#### [The input]

----

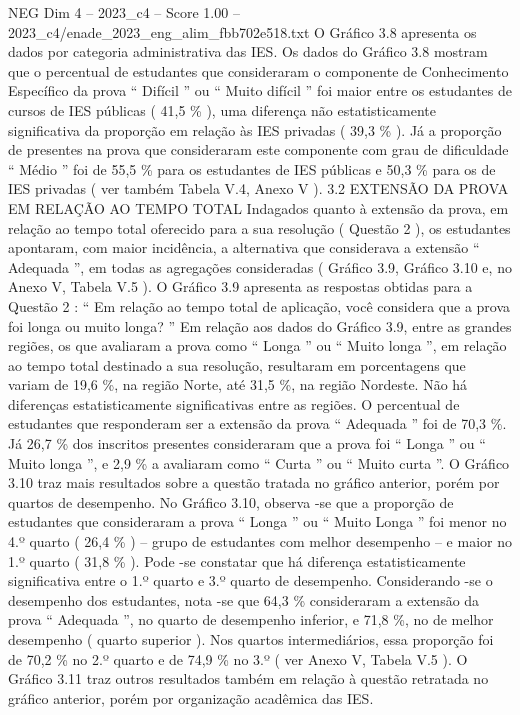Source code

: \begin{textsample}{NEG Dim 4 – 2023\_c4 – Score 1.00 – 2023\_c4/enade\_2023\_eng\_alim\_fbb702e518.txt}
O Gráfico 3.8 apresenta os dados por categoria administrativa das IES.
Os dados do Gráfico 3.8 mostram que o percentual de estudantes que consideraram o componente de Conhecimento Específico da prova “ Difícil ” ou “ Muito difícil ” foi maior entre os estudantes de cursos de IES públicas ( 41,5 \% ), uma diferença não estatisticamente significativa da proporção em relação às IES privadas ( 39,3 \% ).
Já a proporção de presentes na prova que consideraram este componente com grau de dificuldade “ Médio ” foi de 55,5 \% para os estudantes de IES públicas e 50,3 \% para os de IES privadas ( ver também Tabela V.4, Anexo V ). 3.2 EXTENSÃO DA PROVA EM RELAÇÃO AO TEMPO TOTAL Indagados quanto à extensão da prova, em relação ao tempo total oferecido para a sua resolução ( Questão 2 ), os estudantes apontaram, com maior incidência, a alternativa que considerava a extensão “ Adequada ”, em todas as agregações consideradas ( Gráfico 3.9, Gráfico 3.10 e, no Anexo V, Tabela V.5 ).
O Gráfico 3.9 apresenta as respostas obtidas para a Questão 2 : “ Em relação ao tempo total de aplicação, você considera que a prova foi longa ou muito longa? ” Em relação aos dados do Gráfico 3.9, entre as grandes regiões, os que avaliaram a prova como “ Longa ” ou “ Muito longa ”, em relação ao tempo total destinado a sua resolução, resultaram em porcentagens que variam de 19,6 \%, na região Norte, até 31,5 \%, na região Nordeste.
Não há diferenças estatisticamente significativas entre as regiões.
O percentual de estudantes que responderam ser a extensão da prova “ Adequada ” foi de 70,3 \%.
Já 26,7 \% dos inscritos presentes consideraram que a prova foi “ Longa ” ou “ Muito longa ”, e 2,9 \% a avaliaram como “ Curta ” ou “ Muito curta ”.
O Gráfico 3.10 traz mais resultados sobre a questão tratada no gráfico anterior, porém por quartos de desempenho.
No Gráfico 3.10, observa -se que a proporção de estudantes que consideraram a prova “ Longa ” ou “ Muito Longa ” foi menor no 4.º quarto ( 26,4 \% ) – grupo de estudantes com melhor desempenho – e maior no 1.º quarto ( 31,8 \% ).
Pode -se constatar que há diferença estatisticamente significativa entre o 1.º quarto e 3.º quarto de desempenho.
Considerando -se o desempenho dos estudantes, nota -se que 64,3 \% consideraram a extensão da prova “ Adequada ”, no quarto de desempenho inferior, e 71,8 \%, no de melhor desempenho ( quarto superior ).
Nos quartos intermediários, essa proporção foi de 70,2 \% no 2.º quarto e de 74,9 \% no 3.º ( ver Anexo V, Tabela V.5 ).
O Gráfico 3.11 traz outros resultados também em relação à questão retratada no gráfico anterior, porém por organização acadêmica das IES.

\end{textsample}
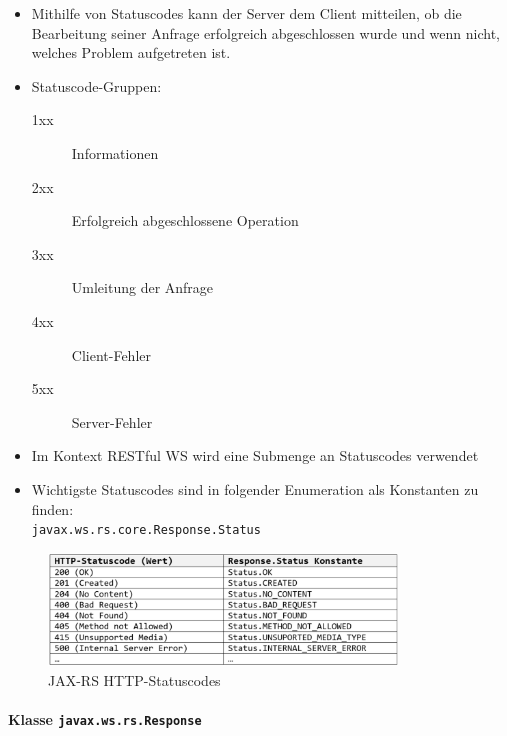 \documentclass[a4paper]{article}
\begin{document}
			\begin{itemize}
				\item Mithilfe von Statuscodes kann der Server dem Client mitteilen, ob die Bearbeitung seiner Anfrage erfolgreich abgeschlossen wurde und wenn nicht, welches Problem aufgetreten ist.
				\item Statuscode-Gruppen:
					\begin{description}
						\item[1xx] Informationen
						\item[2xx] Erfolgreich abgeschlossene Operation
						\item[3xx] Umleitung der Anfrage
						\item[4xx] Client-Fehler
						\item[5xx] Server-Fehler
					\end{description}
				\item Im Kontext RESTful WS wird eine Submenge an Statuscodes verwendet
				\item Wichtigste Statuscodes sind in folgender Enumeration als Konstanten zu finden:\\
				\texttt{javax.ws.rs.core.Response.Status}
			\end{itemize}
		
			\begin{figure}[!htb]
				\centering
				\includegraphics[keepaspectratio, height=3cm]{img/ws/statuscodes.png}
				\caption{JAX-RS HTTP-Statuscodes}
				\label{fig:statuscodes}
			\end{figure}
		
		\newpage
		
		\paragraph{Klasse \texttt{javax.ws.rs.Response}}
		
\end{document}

----

Once the pictures are set aside, transcribe the remaining lines above exactly.

Source code

: \begin{textsample}{NEG Dim 4 – 2023\_c4 – Score 1.00 – 2023\_c4/enade\_2023\_eng\_alim\_fbb702e518.txt}
O Gráfico 3.8 apresenta os dados por categoria administrativa das IES.
Os dados do Gráfico 3.8 mostram que o percentual de estudantes que consideraram o componente de Conhecimento Específico da prova “ Difícil ” ou “ Muito difícil ” foi maior entre os estudantes de cursos de IES públicas ( 41,5 \% ), uma diferença não estatisticamente significativa da proporção em relação às IES privadas ( 39,3 \% ).
Já a proporção de presentes na prova que consideraram este componente com grau de dificuldade “ Médio ” foi de 55,5 \% para os estudantes de IES públicas e 50,3 \% para os de IES privadas ( ver também Tabela V.4, Anexo V ). 3.2 EXTENSÃO DA PROVA EM RELAÇÃO AO TEMPO TOTAL Indagados quanto à extensão da prova, em relação ao tempo total oferecido para a sua resolução ( Questão 2 ), os estudantes apontaram, com maior incidência, a alternativa que considerava a extensão “ Adequada ”, em todas as agregações consideradas ( Gráfico 3.9, Gráfico 3.10 e, no Anexo V, Tabela V.5 ).
O Gráfico 3.9 apresenta as respostas obtidas para a Questão 2 : “ Em relação ao tempo total de aplicação, você considera que a prova foi longa ou muito longa? ” Em relação aos dados do Gráfico 3.9, entre as grandes regiões, os que avaliaram a prova como “ Longa ” ou “ Muito longa ”, em relação ao tempo total destinado a sua resolução, resultaram em porcentagens que variam de 19,6 \%, na região Norte, até 31,5 \%, na região Nordeste.
Não há diferenças estatisticamente significativas entre as regiões.
O percentual de estudantes que responderam ser a extensão da prova “ Adequada ” foi de 70,3 \%.
Já 26,7 \% dos inscritos presentes consideraram que a prova foi “ Longa ” ou “ Muito longa ”, e 2,9 \% a avaliaram como “ Curta ” ou “ Muito curta ”.
O Gráfico 3.10 traz mais resultados sobre a questão tratada no gráfico anterior, porém por quartos de desempenho.
No Gráfico 3.10, observa -se que a proporção de estudantes que consideraram a prova “ Longa ” ou “ Muito Longa ” foi menor no 4.º quarto ( 26,4 \% ) – grupo de estudantes com melhor desempenho – e maior no 1.º quarto ( 31,8 \% ).
Pode -se constatar que há diferença estatisticamente significativa entre o 1.º quarto e 3.º quarto de desempenho.
Considerando -se o desempenho dos estudantes, nota -se que 64,3 \% consideraram a extensão da prova “ Adequada ”, no quarto de desempenho inferior, e 71,8 \%, no de melhor desempenho ( quarto superior ).
Nos quartos intermediários, essa proporção foi de 70,2 \% no 2.º quarto e de 74,9 \% no 3.º ( ver Anexo V, Tabela V.5 ).
O Gráfico 3.11 traz outros resultados também em relação à questão retratada no gráfico anterior, porém por organização acadêmica das IES.

\end{textsample}
 \documentclass[a4paper]{article}
\begin{document}
			\begin{itemize}
				\item Mithilfe von Statuscodes kann der Server dem Client mitteilen, ob die Bearbeitung seiner Anfrage erfolgreich abgeschlossen wurde und wenn nicht, welches Problem aufgetreten ist.
				\item Statuscode-Gruppen:
					\begin{description}
						\item[1xx] Informationen
						\item[2xx] Erfolgreich abgeschlossene Operation
						\item[3xx] Umleitung der Anfrage
						\item[4xx] Client-Fehler
						\item[5xx] Server-Fehler
					\end{description}
				\item Im Kontext RESTful WS wird eine Submenge an Statuscodes verwendet
				\item Wichtigste Statuscodes sind in folgender Enumeration als Konstanten zu finden:\\
				\texttt{javax.ws.rs.core.Response.Status}
			\end{itemize}
		
			\begin{figure}[!htb]
				\centering
				\includegraphics[keepaspectratio, height=3cm]{img/ws/statuscodes.png}
				\caption{JAX-RS HTTP-Statuscodes}
				\label{fig:statuscodes}
			\end{figure}
		
		\newpage
		
		\paragraph{Klasse \texttt{javax.ws.rs.Response}}
		
\end{document}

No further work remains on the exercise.